The British police as a formal, disciplined and organized body, commonly referred to as ‘New Police’ was introduced in 1829. It emerged to replace a characteristically inefficient, corrupt, ungovernable and informal policing system which had virtually proved to be a failure to tackle the complex problems of social control associated with rapid urbanization and industrialization (Schwartz and Miller 1964) (R. Mawby 2006) (Johnston 1992).The failure of existing police in the wake of Gordon riots(1870) when London remained in the hands of rioters for five days provided impetus to the concerns for having a new police, capable of meeting the demands of the Capitalist society. But even the ‘new police’, being perceived as threat to public liberties which were jealously guarded by the British people since the Glorious Revolution, could not earn public support (Emsley 2006). It was Robert Peel who, by incorporating the elements of organizational legitimacy in the police governance, uplifted the British police to the zenith of public approval. However, the period following 1960s witnessed downward trend in the level of public support to the British police.

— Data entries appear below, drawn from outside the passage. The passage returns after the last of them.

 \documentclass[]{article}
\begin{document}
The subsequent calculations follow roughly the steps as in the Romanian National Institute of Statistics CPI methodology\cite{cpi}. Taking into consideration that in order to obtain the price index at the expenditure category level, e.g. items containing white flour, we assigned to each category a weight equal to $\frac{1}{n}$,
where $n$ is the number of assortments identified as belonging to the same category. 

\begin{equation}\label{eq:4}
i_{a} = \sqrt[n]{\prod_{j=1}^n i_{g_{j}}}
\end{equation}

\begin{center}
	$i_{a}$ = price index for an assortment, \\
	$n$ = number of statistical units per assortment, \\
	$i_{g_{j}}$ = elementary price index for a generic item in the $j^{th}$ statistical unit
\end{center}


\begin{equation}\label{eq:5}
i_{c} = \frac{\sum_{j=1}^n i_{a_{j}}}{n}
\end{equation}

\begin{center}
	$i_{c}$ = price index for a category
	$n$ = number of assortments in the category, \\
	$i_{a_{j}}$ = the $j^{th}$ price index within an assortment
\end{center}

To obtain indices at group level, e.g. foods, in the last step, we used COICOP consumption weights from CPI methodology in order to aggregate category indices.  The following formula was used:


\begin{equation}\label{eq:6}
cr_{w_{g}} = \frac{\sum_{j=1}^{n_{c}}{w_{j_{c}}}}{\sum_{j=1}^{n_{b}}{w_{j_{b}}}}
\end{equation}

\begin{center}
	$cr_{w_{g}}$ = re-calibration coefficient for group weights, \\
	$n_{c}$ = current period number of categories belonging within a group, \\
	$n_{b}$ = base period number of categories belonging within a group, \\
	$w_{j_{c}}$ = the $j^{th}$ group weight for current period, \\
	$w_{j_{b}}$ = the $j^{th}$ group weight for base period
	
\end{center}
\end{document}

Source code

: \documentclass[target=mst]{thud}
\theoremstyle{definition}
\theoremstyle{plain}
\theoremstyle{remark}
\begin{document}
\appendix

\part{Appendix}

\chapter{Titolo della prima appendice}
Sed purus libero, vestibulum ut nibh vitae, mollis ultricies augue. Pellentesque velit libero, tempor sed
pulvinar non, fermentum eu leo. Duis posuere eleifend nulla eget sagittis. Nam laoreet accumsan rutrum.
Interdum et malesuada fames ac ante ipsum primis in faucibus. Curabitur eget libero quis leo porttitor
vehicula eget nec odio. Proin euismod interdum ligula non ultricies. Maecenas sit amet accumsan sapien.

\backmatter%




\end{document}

As shown in figure (2:1), BCS, 2000 suggests marked decline in the level of public trust in police between the years 1982 to 2000. This decline is largely attributed to the reversal of principles which earned legitimacy to Peel’s police.
The following discussion will focus upon the impact of the determinants of police legitimacy, as identified in the preceding chapter, on the dynamics of public legitimacy of police in England and Wales.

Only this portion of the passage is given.